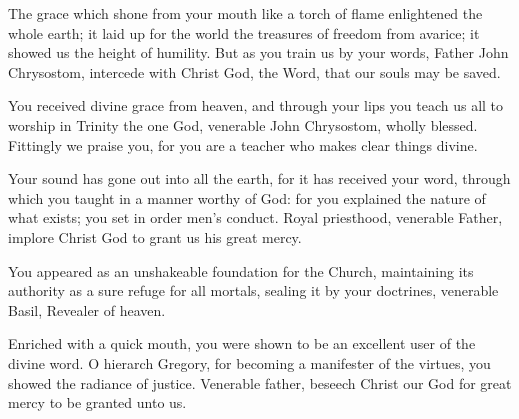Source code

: \trisagion




The grace which shone from your mouth like a torch of flame enlightened the whole earth; it laid up for the world the treasures of freedom from avarice; it showed us the height of humility. But as you train us by your words, Father John Chrysostom, intercede with Christ God, the Word, that our souls may be saved.



You received divine grace from heaven, and through your lips you teach us all to worship in Trinity the one God, venerable John Chrysostom, wholly blessed. Fittingly we praise you, for you are a teacher who makes clear things divine.




Your sound has gone out into all the earth, for it has received your word, through which you taught in a manner worthy of God: for you explained the nature of what exists; you set in order men's conduct. Royal priesthood, venerable Father, implore Christ God to grant us his great mercy.



You appeared as an unshakeable foundation for the Church, maintaining its authority as a sure refuge for all mortals, sealing it by your doctrines, venerable Basil, Revealer of heaven.




Enriched with a quick mouth, you were shown to be an excellent user of the divine word. O hierarch Gregory, for becoming a manifester of the virtues, you showed the radiance of justice. Venerable father, beseech Christ our God for great mercy to be granted unto us.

TASK DIRECTIONS
Copy the entries above faithfully and omit every image.

ANSWER TO THE EXERCISE
Source code

: \trisagion




The grace which shone from your mouth like a torch of flame enlightened the whole earth; it laid up for the world the treasures of freedom from avarice; it showed us the height of humility. But as you train us by your words, Father John Chrysostom, intercede with Christ God, the Word, that our souls may be saved.



You received divine grace from heaven, and through your lips you teach us all to worship in Trinity the one God, venerable John Chrysostom, wholly blessed. Fittingly we praise you, for you are a teacher who makes clear things divine.




Your sound has gone out into all the earth, for it has received your word, through which you taught in a manner worthy of God: for you explained the nature of what exists; you set in order men's conduct. Royal priesthood, venerable Father, implore Christ God to grant us his great mercy.



You appeared as an unshakeable foundation for the Church, maintaining its authority as a sure refuge for all mortals, sealing it by your doctrines, venerable Basil, Revealer of heaven.




Enriched with a quick mouth, you were shown to be an excellent user of the divine word. O hierarch Gregory, for becoming a manifester of the virtues, you showed the radiance of justice. Venerable father, beseech Christ our God for great mercy to be granted unto us.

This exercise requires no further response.